Start of Block

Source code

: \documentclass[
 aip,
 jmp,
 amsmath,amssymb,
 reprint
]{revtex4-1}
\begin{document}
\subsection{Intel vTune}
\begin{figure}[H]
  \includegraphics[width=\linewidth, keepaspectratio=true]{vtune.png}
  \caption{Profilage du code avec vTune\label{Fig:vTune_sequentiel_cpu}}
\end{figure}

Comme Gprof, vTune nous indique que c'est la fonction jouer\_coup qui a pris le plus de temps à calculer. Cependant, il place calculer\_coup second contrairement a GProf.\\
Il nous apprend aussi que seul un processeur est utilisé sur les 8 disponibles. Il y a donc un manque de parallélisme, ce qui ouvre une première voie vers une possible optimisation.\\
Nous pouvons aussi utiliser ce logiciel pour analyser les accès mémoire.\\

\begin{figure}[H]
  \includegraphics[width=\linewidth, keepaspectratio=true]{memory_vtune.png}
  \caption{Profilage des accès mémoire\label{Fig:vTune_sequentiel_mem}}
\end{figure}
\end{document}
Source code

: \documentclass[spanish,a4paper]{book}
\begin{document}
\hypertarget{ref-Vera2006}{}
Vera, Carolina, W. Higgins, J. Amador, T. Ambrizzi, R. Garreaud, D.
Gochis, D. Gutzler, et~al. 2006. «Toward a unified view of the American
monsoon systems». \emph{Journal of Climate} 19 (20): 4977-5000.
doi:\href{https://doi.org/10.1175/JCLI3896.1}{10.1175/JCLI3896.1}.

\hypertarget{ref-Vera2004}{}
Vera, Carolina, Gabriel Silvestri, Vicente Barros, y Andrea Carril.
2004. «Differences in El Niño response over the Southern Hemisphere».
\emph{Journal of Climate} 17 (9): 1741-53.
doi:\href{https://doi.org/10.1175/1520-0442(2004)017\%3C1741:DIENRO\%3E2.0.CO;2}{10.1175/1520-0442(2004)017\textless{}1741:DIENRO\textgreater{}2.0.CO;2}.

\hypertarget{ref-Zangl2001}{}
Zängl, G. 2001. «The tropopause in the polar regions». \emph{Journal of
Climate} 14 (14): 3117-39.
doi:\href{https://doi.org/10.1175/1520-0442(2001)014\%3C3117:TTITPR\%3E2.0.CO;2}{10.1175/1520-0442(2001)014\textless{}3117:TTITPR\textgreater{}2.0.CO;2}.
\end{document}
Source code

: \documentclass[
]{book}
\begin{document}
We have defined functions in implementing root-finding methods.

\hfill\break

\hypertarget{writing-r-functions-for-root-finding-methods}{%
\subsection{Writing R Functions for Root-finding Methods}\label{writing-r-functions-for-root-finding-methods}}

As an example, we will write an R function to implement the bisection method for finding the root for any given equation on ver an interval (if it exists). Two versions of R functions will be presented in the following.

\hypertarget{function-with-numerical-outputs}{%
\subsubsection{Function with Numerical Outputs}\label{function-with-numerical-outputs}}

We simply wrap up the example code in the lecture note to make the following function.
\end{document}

End of Block

# [TASK BRIEF]
Write out the full listing, keeping every line exactly as it is.

# [ANSWER TO THIS PROBLEM]
Source code

: \documentclass[
 aip,
 jmp,
 amsmath,amssymb,
 reprint
]{revtex4-1}
\begin{document}
\subsection{Intel vTune}
\begin{figure}[H]
  \includegraphics[width=\linewidth, keepaspectratio=true]{vtune.png}
  \caption{Profilage du code avec vTune\label{Fig:vTune_sequentiel_cpu}}
\end{figure}

Comme Gprof, vTune nous indique que c'est la fonction jouer\_coup qui a pris le plus de temps à calculer. Cependant, il place calculer\_coup second contrairement a GProf.\\
Il nous apprend aussi que seul un processeur est utilisé sur les 8 disponibles. Il y a donc un manque de parallélisme, ce qui ouvre une première voie vers une possible optimisation.\\
Nous pouvons aussi utiliser ce logiciel pour analyser les accès mémoire.\\

\begin{figure}[H]
  \includegraphics[width=\linewidth, keepaspectratio=true]{memory_vtune.png}
  \caption{Profilage des accès mémoire\label{Fig:vTune_sequentiel_mem}}
\end{figure}
\end{document}
Source code

: \documentclass[spanish,a4paper]{book}
\begin{document}
\hypertarget{ref-Vera2006}{}
Vera, Carolina, W. Higgins, J. Amador, T. Ambrizzi, R. Garreaud, D.
Gochis, D. Gutzler, et~al. 2006. «Toward a unified view of the American
monsoon systems». \emph{Journal of Climate} 19 (20): 4977-5000.
doi:\href{https://doi.org/10.1175/JCLI3896.1}{10.1175/JCLI3896.1}.

\hypertarget{ref-Vera2004}{}
Vera, Carolina, Gabriel Silvestri, Vicente Barros, y Andrea Carril.
2004. «Differences in El Niño response over the Southern Hemisphere».
\emph{Journal of Climate} 17 (9): 1741-53.
doi:\href{https://doi.org/10.1175/1520-0442(2004)017\%3C1741:DIENRO\%3E2.0.CO;2}{10.1175/1520-0442(2004)017\textless{}1741:DIENRO\textgreater{}2.0.CO;2}.

\hypertarget{ref-Zangl2001}{}
Zängl, G. 2001. «The tropopause in the polar regions». \emph{Journal of
Climate} 14 (14): 3117-39.
doi:\href{https://doi.org/10.1175/1520-0442(2001)014\%3C3117:TTITPR\%3E2.0.CO;2}{10.1175/1520-0442(2001)014\textless{}3117:TTITPR\textgreater{}2.0.CO;2}.
\end{document}
Source code

: \documentclass[
]{book}
\begin{document}
We have defined functions in implementing root-finding methods.

\hfill\break

\hypertarget{writing-r-functions-for-root-finding-methods}{%
\subsection{Writing R Functions for Root-finding Methods}\label{writing-r-functions-for-root-finding-methods}}

As an example, we will write an R function to implement the bisection method for finding the root for any given equation on ver an interval (if it exists). Two versions of R functions will be presented in the following.

\hypertarget{function-with-numerical-outputs}{%
\subsubsection{Function with Numerical Outputs}\label{function-with-numerical-outputs}}

We simply wrap up the example code in the lecture note to make the following function.
\end{document}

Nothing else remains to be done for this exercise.